An overhang shades in summer but lets heat in during winter
You can visualize the sizes for such overhangs for your location with this shading angle tool.
Shading can also be adapted by making it movable–either manually operated by occupants or automatically controlled. Such systems can be much more responsive and finely tuned, but they are also more expensive, and require more maintenance and repair over the years. User-operated systems may require occupant training, and are often not properly used.
To evenly distribute light, it is often desirable to bounce sunlight off of surfaces. Direct sunlight on work surfaces often causes glare. Light shelves are devices that both shade view windows from glare and bounce light upward to improve light penetration and distribution.
A light shelf is generally a horizontal element positioned above eye level that divides a window into a view area on the bottom and a daylighting area on the top. It can be external, internal, or combined and can either be integral to the building, or mounted upon the building.
A light shelf avoiding glare and pulling daylight deeper into the room
Light shelves are most effective on walls facing the sun’s path; on pole-facing walls they simply act as shades. Light shelves on east and west orientations may not bounce light that much further into the spaces, but are an effective means of reducing direct heat gain and glare.
Exterior light shelves reduce daylight near the window but improves the light uniformity. The recommended depth of an external light shelf is roughly equal to its height above the work plane.
To reduce cooling loads and solar gain, an exterior light shelf is the best compromise between requirements for shading and distribution of daylight. Because they are only shades, they do not change the ratio of incoming light to heat, but better distribution of light can reduce the amount needed in a space, which helps with cooling.
Light shelves may be constructed of many materials, such as wood, metal panels, glass, plastic, fabric, or acoustic ceiling materials. Considerations that affect the choice of material include structural strength, ease of maintenance, cost, and aesthetics.
Light shelves and vertical fins do not need to be opaque; when they are transparent but diffusive, they can help evenly distribute light without reducing the total amount of light significantly.
Diffusing glass fins on a west-facing wall help distribute light evenly without reducing incident light.
Sizing Light Shelves
The orientation, height, position (internal, external, or both), and depth of the light shelf are critical.
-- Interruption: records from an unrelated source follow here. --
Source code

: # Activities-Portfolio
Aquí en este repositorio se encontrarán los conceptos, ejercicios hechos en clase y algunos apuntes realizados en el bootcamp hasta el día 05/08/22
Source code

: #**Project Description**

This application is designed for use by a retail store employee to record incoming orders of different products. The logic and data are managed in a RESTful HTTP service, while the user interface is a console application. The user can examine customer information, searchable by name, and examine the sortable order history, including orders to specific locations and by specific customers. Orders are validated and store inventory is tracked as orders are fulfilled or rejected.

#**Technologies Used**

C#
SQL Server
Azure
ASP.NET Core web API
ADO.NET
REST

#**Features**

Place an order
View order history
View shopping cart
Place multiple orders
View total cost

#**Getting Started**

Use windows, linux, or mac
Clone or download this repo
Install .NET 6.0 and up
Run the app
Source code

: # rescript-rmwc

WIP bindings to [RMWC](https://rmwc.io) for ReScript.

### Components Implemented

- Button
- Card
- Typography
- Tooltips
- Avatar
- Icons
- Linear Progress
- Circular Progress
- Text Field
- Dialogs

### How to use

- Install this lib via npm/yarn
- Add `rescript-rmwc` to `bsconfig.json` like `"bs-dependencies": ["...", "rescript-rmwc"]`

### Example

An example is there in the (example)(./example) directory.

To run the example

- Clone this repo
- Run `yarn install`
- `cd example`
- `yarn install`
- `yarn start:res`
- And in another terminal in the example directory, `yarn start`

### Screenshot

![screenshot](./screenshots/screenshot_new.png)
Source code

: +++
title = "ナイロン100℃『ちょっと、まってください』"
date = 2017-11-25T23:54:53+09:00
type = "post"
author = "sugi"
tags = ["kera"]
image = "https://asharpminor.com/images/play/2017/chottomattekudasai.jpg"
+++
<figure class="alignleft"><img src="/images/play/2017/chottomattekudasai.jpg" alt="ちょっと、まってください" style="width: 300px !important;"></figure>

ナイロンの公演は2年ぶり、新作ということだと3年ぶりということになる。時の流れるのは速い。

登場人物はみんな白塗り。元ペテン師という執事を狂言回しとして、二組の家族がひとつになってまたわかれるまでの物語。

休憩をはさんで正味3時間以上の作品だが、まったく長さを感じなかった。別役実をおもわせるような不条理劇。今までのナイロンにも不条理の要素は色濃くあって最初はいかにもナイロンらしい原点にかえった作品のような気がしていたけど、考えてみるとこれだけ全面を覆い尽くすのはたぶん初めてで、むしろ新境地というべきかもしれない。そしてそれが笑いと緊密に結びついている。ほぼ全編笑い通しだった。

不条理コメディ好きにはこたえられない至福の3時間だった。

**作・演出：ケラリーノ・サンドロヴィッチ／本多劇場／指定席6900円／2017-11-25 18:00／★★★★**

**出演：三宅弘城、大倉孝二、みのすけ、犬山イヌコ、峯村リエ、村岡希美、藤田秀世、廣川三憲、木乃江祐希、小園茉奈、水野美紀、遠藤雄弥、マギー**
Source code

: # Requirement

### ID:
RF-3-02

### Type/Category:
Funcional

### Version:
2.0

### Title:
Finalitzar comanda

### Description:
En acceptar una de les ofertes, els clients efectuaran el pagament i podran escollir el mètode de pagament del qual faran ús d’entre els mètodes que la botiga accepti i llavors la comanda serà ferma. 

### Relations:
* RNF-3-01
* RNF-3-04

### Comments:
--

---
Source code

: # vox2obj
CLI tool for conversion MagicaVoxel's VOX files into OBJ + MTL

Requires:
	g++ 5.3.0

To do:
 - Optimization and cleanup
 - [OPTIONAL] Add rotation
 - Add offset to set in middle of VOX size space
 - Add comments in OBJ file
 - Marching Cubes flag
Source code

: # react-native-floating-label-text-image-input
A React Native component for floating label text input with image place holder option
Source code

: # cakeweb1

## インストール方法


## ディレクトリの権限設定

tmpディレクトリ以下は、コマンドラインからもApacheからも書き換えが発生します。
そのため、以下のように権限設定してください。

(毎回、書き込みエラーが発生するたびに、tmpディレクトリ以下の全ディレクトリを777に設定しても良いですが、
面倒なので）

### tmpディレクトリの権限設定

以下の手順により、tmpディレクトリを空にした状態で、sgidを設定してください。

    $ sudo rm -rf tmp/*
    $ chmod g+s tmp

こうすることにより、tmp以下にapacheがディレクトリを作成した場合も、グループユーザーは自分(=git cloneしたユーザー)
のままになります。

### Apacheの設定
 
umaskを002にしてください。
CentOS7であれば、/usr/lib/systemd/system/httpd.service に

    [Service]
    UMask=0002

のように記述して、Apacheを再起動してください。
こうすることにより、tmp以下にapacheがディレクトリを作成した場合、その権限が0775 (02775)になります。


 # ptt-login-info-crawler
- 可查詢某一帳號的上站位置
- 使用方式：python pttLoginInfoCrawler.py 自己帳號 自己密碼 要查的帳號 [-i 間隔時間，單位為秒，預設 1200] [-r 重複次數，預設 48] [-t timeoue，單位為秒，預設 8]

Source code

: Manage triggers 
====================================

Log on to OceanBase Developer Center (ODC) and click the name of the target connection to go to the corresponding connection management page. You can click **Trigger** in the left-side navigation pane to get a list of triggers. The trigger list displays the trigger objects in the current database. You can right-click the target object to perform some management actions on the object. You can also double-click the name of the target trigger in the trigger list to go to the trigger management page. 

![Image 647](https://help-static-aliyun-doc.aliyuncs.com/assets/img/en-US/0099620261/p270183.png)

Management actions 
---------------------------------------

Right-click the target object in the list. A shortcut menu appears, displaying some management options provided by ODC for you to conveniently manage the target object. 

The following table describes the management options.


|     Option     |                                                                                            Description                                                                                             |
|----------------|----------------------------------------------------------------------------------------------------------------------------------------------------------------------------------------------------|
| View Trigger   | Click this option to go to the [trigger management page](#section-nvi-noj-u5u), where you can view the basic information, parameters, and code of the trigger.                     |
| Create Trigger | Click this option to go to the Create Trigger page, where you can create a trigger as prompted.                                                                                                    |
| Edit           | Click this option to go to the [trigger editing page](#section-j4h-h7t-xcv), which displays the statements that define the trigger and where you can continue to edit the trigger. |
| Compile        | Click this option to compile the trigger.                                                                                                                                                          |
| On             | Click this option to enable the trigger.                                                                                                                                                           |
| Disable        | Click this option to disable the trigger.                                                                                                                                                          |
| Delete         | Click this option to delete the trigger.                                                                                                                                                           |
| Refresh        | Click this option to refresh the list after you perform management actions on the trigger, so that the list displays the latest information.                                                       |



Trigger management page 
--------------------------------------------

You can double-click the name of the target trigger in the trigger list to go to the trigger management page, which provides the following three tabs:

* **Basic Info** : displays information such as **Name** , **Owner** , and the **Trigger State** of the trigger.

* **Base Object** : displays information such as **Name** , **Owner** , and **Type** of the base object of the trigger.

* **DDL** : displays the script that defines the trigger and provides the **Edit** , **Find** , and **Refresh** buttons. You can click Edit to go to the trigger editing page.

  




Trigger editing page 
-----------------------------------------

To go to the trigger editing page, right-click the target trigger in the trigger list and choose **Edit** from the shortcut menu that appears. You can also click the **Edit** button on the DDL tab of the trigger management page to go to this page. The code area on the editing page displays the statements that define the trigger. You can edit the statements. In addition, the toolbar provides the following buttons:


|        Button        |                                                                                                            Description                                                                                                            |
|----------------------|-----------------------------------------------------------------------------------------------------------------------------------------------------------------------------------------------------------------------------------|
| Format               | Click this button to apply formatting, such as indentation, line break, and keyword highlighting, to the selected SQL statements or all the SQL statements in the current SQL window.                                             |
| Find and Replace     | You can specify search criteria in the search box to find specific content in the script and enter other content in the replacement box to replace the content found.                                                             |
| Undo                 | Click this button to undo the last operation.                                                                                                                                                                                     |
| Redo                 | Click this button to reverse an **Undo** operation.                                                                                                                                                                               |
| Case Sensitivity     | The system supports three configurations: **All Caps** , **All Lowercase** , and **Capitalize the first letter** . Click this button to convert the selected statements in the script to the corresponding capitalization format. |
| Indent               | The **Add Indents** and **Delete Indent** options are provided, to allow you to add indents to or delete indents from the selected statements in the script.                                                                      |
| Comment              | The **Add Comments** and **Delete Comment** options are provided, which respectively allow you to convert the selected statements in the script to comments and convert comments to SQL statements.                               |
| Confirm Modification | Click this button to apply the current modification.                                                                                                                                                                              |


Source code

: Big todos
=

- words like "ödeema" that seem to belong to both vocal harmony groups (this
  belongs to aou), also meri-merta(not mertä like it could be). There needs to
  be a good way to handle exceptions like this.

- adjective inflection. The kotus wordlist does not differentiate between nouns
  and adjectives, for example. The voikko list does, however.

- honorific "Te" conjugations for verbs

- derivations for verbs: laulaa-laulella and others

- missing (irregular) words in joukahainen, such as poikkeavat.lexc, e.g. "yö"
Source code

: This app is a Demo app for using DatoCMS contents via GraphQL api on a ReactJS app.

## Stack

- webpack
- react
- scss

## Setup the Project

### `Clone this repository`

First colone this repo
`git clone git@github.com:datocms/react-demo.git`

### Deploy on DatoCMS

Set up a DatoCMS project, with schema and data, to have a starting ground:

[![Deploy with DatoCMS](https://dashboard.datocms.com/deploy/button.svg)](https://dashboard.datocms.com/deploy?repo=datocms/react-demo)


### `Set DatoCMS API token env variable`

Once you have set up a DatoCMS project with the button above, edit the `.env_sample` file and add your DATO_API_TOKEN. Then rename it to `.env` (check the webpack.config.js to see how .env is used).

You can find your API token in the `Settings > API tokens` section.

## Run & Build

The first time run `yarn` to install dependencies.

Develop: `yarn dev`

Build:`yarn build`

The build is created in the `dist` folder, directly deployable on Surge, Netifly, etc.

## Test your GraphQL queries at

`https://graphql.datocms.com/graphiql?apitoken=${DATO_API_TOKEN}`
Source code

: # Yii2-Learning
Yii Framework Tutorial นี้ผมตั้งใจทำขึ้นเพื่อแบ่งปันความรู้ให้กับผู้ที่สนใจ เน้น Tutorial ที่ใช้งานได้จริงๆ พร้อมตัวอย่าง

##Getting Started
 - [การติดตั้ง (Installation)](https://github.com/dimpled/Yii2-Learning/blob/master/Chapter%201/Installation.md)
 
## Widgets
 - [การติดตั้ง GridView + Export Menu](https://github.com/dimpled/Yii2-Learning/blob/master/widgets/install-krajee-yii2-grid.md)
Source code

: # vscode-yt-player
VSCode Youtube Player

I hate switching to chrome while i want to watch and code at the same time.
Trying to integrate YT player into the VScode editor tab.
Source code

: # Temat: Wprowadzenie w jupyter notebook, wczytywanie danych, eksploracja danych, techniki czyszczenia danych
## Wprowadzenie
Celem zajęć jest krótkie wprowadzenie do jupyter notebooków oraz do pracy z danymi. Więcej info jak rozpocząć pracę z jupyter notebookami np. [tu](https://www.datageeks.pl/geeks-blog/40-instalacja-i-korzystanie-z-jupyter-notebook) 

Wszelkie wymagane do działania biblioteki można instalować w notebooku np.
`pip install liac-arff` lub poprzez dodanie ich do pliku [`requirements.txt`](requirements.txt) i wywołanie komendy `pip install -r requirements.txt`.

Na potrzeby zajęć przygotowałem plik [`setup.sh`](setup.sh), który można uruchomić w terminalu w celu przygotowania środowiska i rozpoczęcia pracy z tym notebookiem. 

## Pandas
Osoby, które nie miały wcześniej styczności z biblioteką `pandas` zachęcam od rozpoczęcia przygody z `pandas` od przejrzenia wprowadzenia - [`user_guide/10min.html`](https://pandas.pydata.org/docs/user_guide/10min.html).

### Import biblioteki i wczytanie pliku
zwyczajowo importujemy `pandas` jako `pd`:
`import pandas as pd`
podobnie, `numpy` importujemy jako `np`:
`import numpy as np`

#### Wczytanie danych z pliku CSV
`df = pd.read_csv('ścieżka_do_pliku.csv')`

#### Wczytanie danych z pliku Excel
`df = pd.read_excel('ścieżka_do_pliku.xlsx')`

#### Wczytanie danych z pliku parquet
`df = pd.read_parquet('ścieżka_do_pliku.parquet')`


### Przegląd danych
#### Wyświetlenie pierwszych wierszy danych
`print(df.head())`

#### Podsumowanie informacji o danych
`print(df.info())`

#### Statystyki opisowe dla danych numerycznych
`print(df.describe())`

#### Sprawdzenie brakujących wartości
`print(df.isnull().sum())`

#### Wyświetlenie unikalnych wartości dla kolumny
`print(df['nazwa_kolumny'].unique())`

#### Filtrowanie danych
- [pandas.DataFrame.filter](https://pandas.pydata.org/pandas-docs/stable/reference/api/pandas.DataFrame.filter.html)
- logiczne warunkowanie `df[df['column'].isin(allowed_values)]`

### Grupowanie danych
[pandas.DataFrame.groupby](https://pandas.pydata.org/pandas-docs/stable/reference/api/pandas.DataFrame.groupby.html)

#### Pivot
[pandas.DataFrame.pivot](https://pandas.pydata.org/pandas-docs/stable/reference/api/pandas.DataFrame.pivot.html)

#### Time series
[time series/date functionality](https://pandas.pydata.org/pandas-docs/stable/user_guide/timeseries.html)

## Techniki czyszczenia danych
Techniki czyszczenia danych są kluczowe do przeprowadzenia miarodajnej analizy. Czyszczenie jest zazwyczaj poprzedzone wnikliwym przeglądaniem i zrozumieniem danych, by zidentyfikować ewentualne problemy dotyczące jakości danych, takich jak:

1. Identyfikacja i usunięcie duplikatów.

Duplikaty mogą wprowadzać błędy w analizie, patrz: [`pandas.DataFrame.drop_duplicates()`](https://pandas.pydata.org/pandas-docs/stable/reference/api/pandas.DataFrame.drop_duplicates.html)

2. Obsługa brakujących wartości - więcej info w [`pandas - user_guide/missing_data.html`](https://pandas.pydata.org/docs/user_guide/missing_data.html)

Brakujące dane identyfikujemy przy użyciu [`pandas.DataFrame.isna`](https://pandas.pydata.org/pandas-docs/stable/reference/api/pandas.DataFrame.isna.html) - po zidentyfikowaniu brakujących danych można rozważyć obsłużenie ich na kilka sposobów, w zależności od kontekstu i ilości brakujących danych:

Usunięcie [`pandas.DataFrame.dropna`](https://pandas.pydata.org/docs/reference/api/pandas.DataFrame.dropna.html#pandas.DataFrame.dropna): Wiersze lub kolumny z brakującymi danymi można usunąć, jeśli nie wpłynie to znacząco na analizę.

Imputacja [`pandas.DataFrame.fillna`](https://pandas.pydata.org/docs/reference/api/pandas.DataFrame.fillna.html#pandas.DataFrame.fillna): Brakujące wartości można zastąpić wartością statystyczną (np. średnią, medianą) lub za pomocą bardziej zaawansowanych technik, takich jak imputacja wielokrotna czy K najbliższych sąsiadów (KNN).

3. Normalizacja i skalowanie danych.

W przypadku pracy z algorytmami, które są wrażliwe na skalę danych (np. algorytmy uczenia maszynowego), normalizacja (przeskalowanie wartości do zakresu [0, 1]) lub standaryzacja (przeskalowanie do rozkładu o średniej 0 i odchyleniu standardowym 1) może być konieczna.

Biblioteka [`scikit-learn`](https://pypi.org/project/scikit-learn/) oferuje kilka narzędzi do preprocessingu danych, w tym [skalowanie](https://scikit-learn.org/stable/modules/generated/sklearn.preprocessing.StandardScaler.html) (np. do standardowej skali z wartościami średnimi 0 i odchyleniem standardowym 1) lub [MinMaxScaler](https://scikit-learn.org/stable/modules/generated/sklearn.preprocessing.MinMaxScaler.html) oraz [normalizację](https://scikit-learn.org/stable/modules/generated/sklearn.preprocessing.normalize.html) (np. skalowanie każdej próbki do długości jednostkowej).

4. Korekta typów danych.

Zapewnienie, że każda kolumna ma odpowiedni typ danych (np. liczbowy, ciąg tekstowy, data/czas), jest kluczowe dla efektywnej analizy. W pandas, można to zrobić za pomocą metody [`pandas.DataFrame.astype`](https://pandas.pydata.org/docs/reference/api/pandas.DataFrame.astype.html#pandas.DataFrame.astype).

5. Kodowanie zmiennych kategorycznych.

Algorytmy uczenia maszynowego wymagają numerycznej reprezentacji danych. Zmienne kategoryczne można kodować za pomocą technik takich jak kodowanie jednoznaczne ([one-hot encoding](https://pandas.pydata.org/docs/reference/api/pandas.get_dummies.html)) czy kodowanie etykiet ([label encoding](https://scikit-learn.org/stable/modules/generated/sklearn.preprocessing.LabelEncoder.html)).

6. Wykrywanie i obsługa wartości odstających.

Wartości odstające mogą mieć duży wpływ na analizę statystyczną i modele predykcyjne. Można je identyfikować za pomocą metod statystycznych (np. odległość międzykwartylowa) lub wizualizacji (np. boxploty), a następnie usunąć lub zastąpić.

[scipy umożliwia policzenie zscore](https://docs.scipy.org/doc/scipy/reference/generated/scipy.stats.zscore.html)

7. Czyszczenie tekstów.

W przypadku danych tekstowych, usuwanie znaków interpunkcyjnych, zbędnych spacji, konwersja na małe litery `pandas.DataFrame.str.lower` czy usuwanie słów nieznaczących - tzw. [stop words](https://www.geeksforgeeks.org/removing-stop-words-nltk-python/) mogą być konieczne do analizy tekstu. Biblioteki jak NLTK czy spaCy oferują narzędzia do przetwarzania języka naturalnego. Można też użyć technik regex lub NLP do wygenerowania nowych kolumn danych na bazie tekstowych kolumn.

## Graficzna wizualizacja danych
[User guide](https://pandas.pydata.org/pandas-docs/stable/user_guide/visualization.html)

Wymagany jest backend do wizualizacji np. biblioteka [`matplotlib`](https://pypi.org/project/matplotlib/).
A rule of thumb is that the depth of the internal light shelf be approximately equal to the height of the clerestory window head above the shelf. The optimal width and placement of light shelves depends on the site’s location and climate.
When light shelves are oriented vertically, they are known as baffles. They are used with skylights or roof monitors to better distribute daylight and avoid glare. Designing the optimal height and placement of baffles is done the same way as designing light shelves.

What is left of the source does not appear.